Segment Start: The data

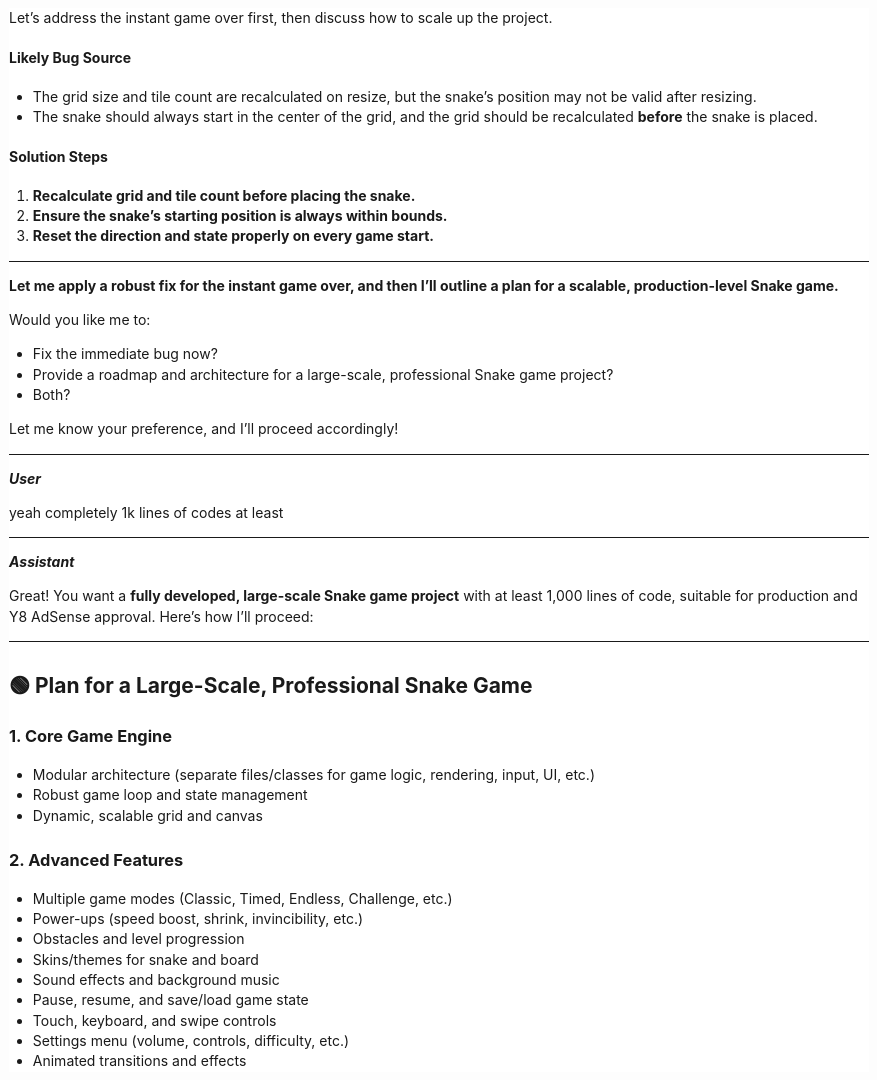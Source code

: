 Let’s address the instant game over first, then discuss how to scale up the project.

#### Likely Bug Source
- The grid size and tile count are recalculated on resize, but the snake’s position may not be valid after resizing.
- The snake should always start in the center of the grid, and the grid should be recalculated **before** the snake is placed.

#### Solution Steps
1. **Recalculate grid and tile count before placing the snake.**
2. **Ensure the snake’s starting position is always within bounds.**
3. **Reset the direction and state properly on every game start.**

---

**Let me apply a robust fix for the instant game over, and then I’ll outline a plan for a scalable, production-level Snake game.**

Would you like me to:
- Fix the immediate bug now?
- Provide a roadmap and architecture for a large-scale, professional Snake game project?
- Both?

Let me know your preference, and I’ll proceed accordingly!

---

_**User**_

yeah completely 1k lines of codes at least 

---

_**Assistant**_

Great! You want a **fully developed, large-scale Snake game project** with at least 1,000 lines of code, suitable for production and Y8 AdSense approval. Here’s how I’ll proceed:

---

## 🟢 Plan for a Large-Scale, Professional Snake Game

### 1. **Core Game Engine**
- Modular architecture (separate files/classes for game logic, rendering, input, UI, etc.)
- Robust game loop and state management
- Dynamic, scalable grid and canvas

### 2. **Advanced Features**
- Multiple game modes (Classic, Timed, Endless, Challenge, etc.)
- Power-ups (speed boost, shrink, invincibility, etc.)
- Obstacles and level progression
- Skins/themes for snake and board
- Sound effects and background music
- Pause, resume, and save/load game state
- Touch, keyboard, and swipe controls
- Settings menu (volume, controls, difficulty, etc.)
- Animated transitions and effects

Segment End: The data

> [Problem description]:
Show the lines of the records that contain the word "tile".

> [Output below]:
- The grid size and tile count are recalculated on resize, but the snake’s position may not be valid after resizing.
1. **Recalculate grid and tile count before placing the snake.**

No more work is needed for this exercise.